On PI Controllers for Updating Lagrange Multipliers in Constrained Optimization
Motahareh Sohrabi, Juan Ramirez, Tianyue H. Zhang, Simon Lacoste-Julien, Jose Gallego-Posada
TL;DR
Constrained optimization in neural networks often suffers from unstable gradient-descent-ascent dynamics; this work introduces νPI, a PI-like multiplier updater augmented with an exponential moving average, to stabilize Lagrange multiplier dynamics. νPI generalizes momentum methods (Polyak, Nesterov) and OG via a unifying mapping, offers qualitative and quantitative insights into its damping behavior, and demonstrates improved stability across SVMs, fairness, and sparsity tasks. Theoretical analysis reveals continuous-time oscillator dynamics and conditions for critical damping that surpass GA, while practical guidance and extensive experiments validate robust convergence and performance gains.
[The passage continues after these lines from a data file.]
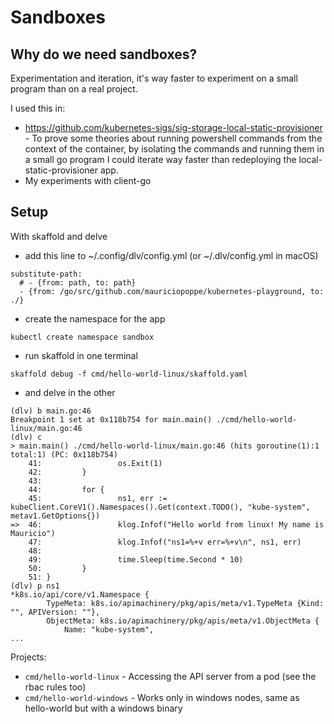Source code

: # Sandboxes

## Why do we need sandboxes?

Experimentation and iteration, it's way faster to experiment on a small program
than on a real project.

I used this in:

- https://github.com/kubernetes-sigs/sig-storage-local-static-provisioner - To prove
  some theories about running powershell commands from the context of the container,
  by isolating the commands and running them in a small go program I could iterate
  way faster than redeploying the local-static-provisioner app.
- My experiments with client-go

## Setup

With skaffold and delve

- add this line to ~/.config/dlv/config.yml (or ~/.dlv/config.yml in macOS)
```
substitute-path:
  # - {from: path, to: path}
  - {from: /go/src/github.com/mauriciopoppe/kubernetes-playground, to: ./}
```

- create the namespace for the app
```
kubectl create namespace sandbox
```

- run skaffold in one terminal
```
skaffold debug -f cmd/hello-world-linux/skaffold.yaml
```

- and delve in the other
```
(dlv) b main.go:46
Breakpoint 1 set at 0x118b754 for main.main() ./cmd/hello-world-linux/main.go:46
(dlv) c
> main.main() ./cmd/hello-world-linux/main.go:46 (hits goroutine(1):1 total:1) (PC: 0x118b754)
    41:                 os.Exit(1)
    42:         }
    43:
    44:         for {
    45:                 ns1, err := kubeClient.CoreV1().Namespaces().Get(context.TODO(), "kube-system", metav1.GetOptions{})
=>  46:                 klog.Infof("Hello world from linux! My name is Mauricio")
    47:                 klog.Infof("ns1=%+v err=%+v\n", ns1, err)
    48:
    49:                 time.Sleep(time.Second * 10)
    50:         }
    51: }
(dlv) p ns1
*k8s.io/api/core/v1.Namespace {
        TypeMeta: k8s.io/apimachinery/pkg/apis/meta/v1.TypeMeta {Kind: "", APIVersion: ""},
        ObjectMeta: k8s.io/apimachinery/pkg/apis/meta/v1.ObjectMeta {
            Name: "kube-system",
...
```

Projects:

- `cmd/hello-world-linux` - Accessing the API server from a pod (see the rbac rules too)
- `cmd/hello-world-windows` - Works only in windows nodes, same as hello-world but with a windows binary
Overall, νPI provides a reliable, hyperparameter-friendly mechanism for enforcing constraints in large-scale, nonconvex learning problems, with implications for safety, fairness, and model compression.
Abstract
Constrained optimization offers a powerful framework to prescribe desired behaviors in neural network models. Typically, constrained problems are solved via their min-max Lagrangian formulations, which exhibit unstable oscillatory dynamics when optimized using gradient descent-ascent. The adoption of constrained optimization techniques in the machine learning community is currently limited by the lack of reliable, general-purpose update schemes for the Lagrange multipliers. This paper proposes the $ν$PI algorithm and contributes an optimization perspective on Lagrange multiplier updates based on PI controllers, extending the work of Stooke, Achiam and Abbeel (2020). We provide theoretical and empirical insights explaining the inability of momentum methods to address the shortcomings of gradient descent-ascent, and contrast this with the empirical success of our proposed $ν$PI controller. Moreover, we prove that $ν$PI generalizes popular momentum methods for single-objective minimization. Our experiments demonstrate that $ν$PI reliably stabilizes the multiplier dynamics and its hyperparameters enjoy robust and predictable behavior.